Figure 7 shows skin specimen from the positive control group (group 1) exhibited epidermal re-epithelialization (green arrow) 52.3±0.4 μm with the regeneration of the appendages ≥5/wound area (score 3) (evidenced by H&E staining ×100). The dermis was formed predominantly of collagen fibers and fibrous tissue 95.3±3.2% (remodeling phase) (highlighted by the Masson’s trichrome stain ×100). The granulation tissue was minimal and formed of few newly formed blood vessels 6±2.1/HPF, few myofibroblasts 7±1.2/HPF (highlighted by the immunohistochemistry for α-SMA, ×400), and few lymphocytes 6±2.0/HPF (highlighted by the immunohistochemistry for CD-45, ×400). Skin specimen from the negative control group (group 2) showed extensive epidermal ulceration and crust formation 34±3.2, lacking skin appendages (H&E staining ×100). The dermis showed an excessive number of inflammatory cells (inflammatory phase) and a minimal amount of fibrous tissue (highlighted by the Masson’s trichrome stain ×100) 2.1±0.3%. The granulation tissue was formed of newly formed blood vessels 25±2/HPF, myofibroblasts 20.4±2.5/HPF (highlighted by the immunohistochemistry for α-SMA, ×400), and an increased number of lymphocytes 78±4.2/HPF (highlighted by the immunohistochemistry for CD-45, ×400). Skin specimen from gentamicin treated group (group 3) showed epidermis ulceration, lacking skin appendages (evidenced by H&E staining ×100). The dermis demonstrated the inflammatory healing phase formed of few amounts of fibrous tissue (highlighted by the Masson’s trichrome stain ×100) 7.8±3.5%, an increased amount of granulation tissue formed of newly formed blood vessels 40±1.6/HPF, myofibroblasts 32±6.3/HPF (highlighted by the immunohistochemistry for α-SMA, ×400), and the number of lymphocytes 40±3.7/HPF (highlighted by the immunohistochemistry for CD-45, ×400). Skin specimen from multiple phage doses treatment (group 4) showed epidermal re-epithelialization of thick epidermis 61.2±1.2 μm with the regeneration of the skin appendages ≥5/wound area (score 3), (evidenced by H&E staining ×100). The dermis demonstrated the remodeling phase of wound healing formed mainly of collagen fibers 99±0.6% (highlighted by the Masson’s trichrome stain ×100) and a minimal amount of granulation tissue formed of newly formed blood vessels 2±0.4/HPF, myofibroblasts 1.4±0.3/HPF (highlighted by the immunohistochemistry for α-SMA, ×400), and lymphocytes 3±0.3/HPF (highlighted by the immunohistochemistry for CD-45, ×400).

Fig. 7
figure 7

Representative histopathological images of wound tissues on day 17. A Hematoxylin and eosin (H&E) staining, ×100, Masson Trichrome stain, ×100, and B IHC by using α-SMA and CD-45, ×400 (skin adnexa; white arrow, skin ulceration; black arrow, epidermis; green arrow, blood vessels; red arrow, myofibroblasts; blue arrow, lymphocytes; yellow arrow)

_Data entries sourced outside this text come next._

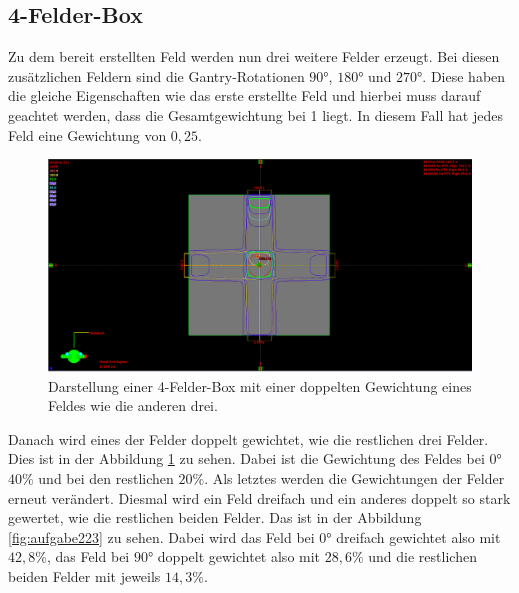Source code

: \subsection{4-Felder-Box}
\label{subsec:Box}

Zu dem bereit erstellten Feld werden nun drei weitere Felder erzeugt. Bei diesen
zusätzlichen Feldern sind die Gantry-Rotationen $90°$, $180°$ und $270°$. Diese haben die gleiche Eigenschaften wie das erste erstellte Feld und hierbei muss darauf geachtet werden, dass die Gesamtgewichtung bei 1 liegt. In diesem Fall hat jedes Feld eine Gewichtung von $0,25$.

\begin{figure}[H]
	\centering
	\includegraphics[width=0.7\linewidth]{../../Wasserphantom Bilder/Aufgabe222.png}
	\caption{Darstellung einer 4-Felder-Box mit einer doppelten Gewichtung eines Feldes wie die anderen drei.}
	\label{fig:aufgabe222}
\end{figure}

Danach wird eines der Felder doppelt gewichtet, wie die restlichen drei Felder. Dies ist in der Abbildung \ref{fig:aufgabe222} zu sehen. Dabei ist die Gewichtung des Feldes bei
$0°$ $40\%$ und bei den restlichen $20\%$.
Als letztes werden die Gewichtungen der Felder erneut verändert. Diesmal wird ein Feld dreifach und ein anderes doppelt so stark gewertet, wie die restlichen beiden Felder. Das ist in der Abbildung \ref{fig:aufgabe223} zu sehen. Dabei wird das Feld bei $0°$ dreifach
gewichtet also mit $42,8\%$, das Feld bei $90°$ doppelt gewichtet also mit $28,6\%$ und
die restlichen beiden Felder mit jeweils $14,3\%$.

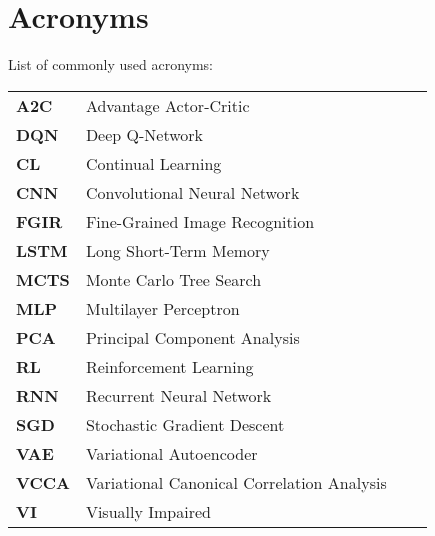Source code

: 
\chapter{Acronyms}
\label{chap:acronyms}

List of commonly used acronyms: \\

\begin{tabular}{llll}
	\textbf{A2C}		& 	Advantage Actor-Critic \\
	\textbf{DQN}		& 	Deep Q-Network \\
	\textbf{CL}			& 	Continual Learning \\
	\textbf{CNN}		& 	Convolutional Neural Network \\
	\textbf{FGIR}		& 	Fine-Grained Image Recognition \\
	\textbf{LSTM}       &   Long Short-Term Memory \\
	\textbf{MCTS}       &   Monte Carlo Tree Search \\
	\textbf{MLP}        &   Multilayer Perceptron \\
	\textbf{PCA}		& 	Principal Component Analysis \\
	\textbf{RL}			& 	Reinforcement Learning \\
	\textbf{RNN}		& 	Recurrent Neural Network \\
	\textbf{SGD}		& 	Stochastic Gradient Descent \\
	\textbf{VAE}		&	Variational Autoencoder \\
	\textbf{VCCA}		&	Variational Canonical Correlation Analysis \\
	\textbf{VI} 		&	Visually Impaired \\ %
\end{tabular}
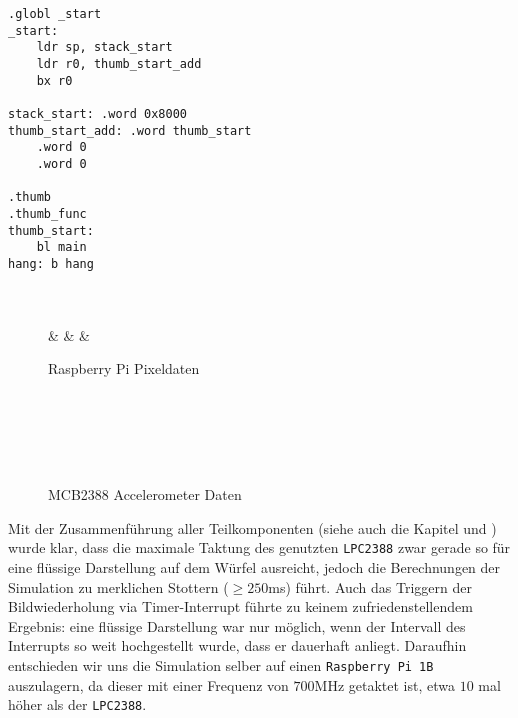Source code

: \begin{lstlisting}[language={[ARM]{Assembler}}, caption={ARM ASM startup code}, label={code.sph.rp.startup}]
.globl _start
_start:
	ldr sp, stack_start
	ldr r0, thumb_start_add
	bx r0

stack_start: .word 0x8000
thumb_start_add: .word thumb_start
	.word 0
	.word 0

.thumb
.thumb_func
thumb_start:
	bl main
hang: b hang

\end{lstlisting}

\begin{figure}
	\begin{bytefield}[bitwidth=1.1em]{32}
		 \\
		 \\
		 &  &  &  \\
	\end{bytefield}
	\caption{Raspberry Pi Pixeldaten}
	\label{fig:sph:rp:pixels}
\end{figure}

\begin{figure}
	\begin{bytefield}[bitwidth=1.1em]{32}
		 \\
		 \\
		 \\
		 \\
	\end{bytefield}
	\caption{MCB2388 Accelerometer Daten}
	\label{fig:sph:rp:acc_data}
\end{figure}

Mit der Zusammenführung aller Teilkomponenten (siehe auch die Kapitel  und ) wurde klar, dass die maximale Taktung des genutzten \texttt{LPC2388} zwar gerade so für eine flüssige Darstellung auf dem Würfel ausreicht, jedoch die Berechnungen der Simulation zu merklichen Stottern ($\geq 250$ms) führt. Auch das Triggern der Bildwiederholung via Timer-Interrupt führte zu keinem zufriedenstellendem Ergebnis: eine flüssige Darstellung war nur möglich, wenn der Intervall des Interrupts so weit hochgestellt wurde, dass er dauerhaft anliegt. Daraufhin entschieden wir uns die Simulation selber auf einen \texttt{Raspberry Pi 1B} auszulagern, da dieser mit einer Frequenz von $700$MHz getaktet ist, etwa $10$ mal höher als der \texttt{LPC2388}.

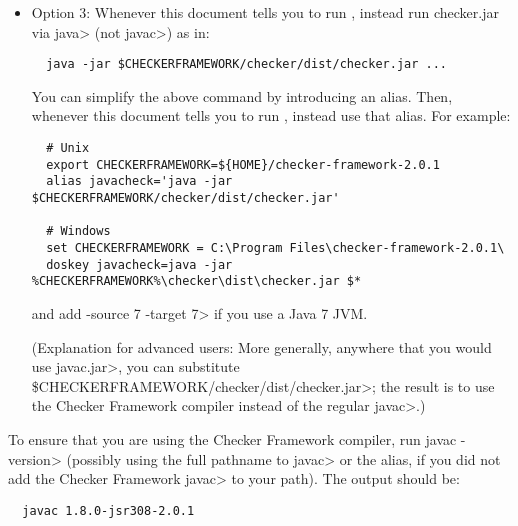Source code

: \begin{itemize}
   \item
   Option 3:
   Whenever this document tells you to run , instead
   run checker.jar via \<java> (not \<javac>) as in:

\begin{Verbatim}
  java -jar $CHECKERFRAMEWORK/checker/dist/checker.jar ...
\end{Verbatim}

    You can simplify the above command by introducing an alias.  Then,
    whenever this document tells you to run , instead use that
    alias.  For example:

\begin{Verbatim}
  # Unix
  export CHECKERFRAMEWORK=${HOME}/checker-framework-2.0.1
  alias javacheck='java -jar $CHECKERFRAMEWORK/checker/dist/checker.jar'

  # Windows
  set CHECKERFRAMEWORK = C:\Program Files\checker-framework-2.0.1\
  doskey javacheck=java -jar %CHECKERFRAMEWORK%\checker\dist\checker.jar $*
\end{Verbatim}

   \noindent
   and add \<-source 7 -target 7> if you use a Java 7 JVM.

   (Explanation for advanced users:  More generally, anywhere that you would use \<javac.jar>, you can substitute
   \<\$CHECKERFRAMEWORK/checker/dist/checker.jar>;
   the result is to use the Checker
   Framework compiler instead of the regular \<javac>.)

\end{itemize}


To ensure that you are using the Checker Framework compiler, run
\<javac -version> (possibly using the
full pathname to \<javac> or the alias, if you did not add the Checker
Framework \<javac> to your path).
The output should be:

\begin{Verbatim}
  javac 1.8.0-jsr308-2.0.1
\end{Verbatim}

Skin specimen from single phage dose treatment (group 5) displayed the epidermal re-epithelialization of thick epidermis 58±1.8 μm with the regeneration of the skin appendages ≥5/wound area (score 3) (evidenced by H&E staining ×100). The dermis was in the remodeling phase of wound healing, formed mainly of collagen fibers (highlighted by the Masson’s trichrome stain ×100) 97.3±2.3%, and a minimal amount of granulation tissue formed of newly formed blood vessels, 4±1/HPF, myofibroblasts 3±1.4/HPF, (highlighted by the immunohistochemistry for α-SMA, ×400), and lymphocytes 5±2.2/HPF (highlighted by the immunohistochemistry for CD-45, ×400).

Discussion

Due to the misuse of antibiotics in clinical therapy, bacteria have evolved resistance against most commercial antibiotics. Many studies have demonstrated that phages are one of the most potent weapons for eradicating P. aeruginosa biofilms and planktonic cells due to their natural abundance, specificity, and safety [65].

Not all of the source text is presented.